[Data records]
--------------------
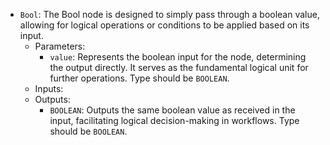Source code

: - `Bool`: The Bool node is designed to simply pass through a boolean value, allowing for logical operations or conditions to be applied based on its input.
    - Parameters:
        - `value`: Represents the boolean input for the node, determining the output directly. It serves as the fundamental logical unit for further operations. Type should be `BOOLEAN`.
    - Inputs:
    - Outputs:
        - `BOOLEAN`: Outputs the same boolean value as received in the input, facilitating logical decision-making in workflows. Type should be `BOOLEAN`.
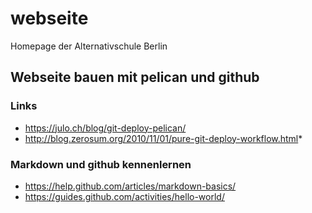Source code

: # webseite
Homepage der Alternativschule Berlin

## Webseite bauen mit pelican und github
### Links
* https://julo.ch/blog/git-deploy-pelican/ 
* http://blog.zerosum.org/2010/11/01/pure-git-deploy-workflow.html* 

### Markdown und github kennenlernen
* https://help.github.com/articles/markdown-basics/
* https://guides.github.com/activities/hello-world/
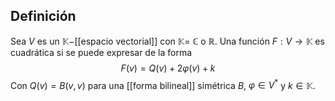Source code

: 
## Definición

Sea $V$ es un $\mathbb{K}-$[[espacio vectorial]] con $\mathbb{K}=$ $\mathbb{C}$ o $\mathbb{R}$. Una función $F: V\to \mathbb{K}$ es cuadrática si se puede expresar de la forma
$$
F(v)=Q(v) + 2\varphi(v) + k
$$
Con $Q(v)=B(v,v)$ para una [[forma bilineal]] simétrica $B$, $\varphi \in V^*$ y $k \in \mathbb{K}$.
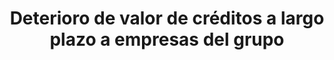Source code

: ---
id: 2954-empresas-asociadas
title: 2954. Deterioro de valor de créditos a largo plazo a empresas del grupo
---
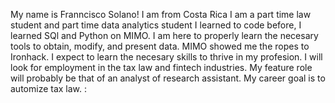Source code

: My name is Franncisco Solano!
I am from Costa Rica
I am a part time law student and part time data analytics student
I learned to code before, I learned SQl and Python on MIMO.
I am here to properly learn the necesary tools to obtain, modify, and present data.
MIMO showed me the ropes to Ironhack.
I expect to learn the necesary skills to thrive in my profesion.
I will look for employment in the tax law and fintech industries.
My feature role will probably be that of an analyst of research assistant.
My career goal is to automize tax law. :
--------------------
> [HOW TO COMPLETE THIS TASK] The answer must be an exact copy of the lines from the one containing "I am from Costa Rica" through the last line of the records, both included.

> [SOLUTION TO THIS EXERCISE]
I am from Costa Rica
I am a part time law student and part time data analytics student
I learned to code before, I learned SQl and Python on MIMO.
I am here to properly learn the necesary tools to obtain, modify, and present data.
MIMO showed me the ropes to Ironhack.
I expect to learn the necesary skills to thrive in my profesion.
I will look for employment in the tax law and fintech industries.
My feature role will probably be that of an analyst of research assistant.
My career goal is to automize tax law. :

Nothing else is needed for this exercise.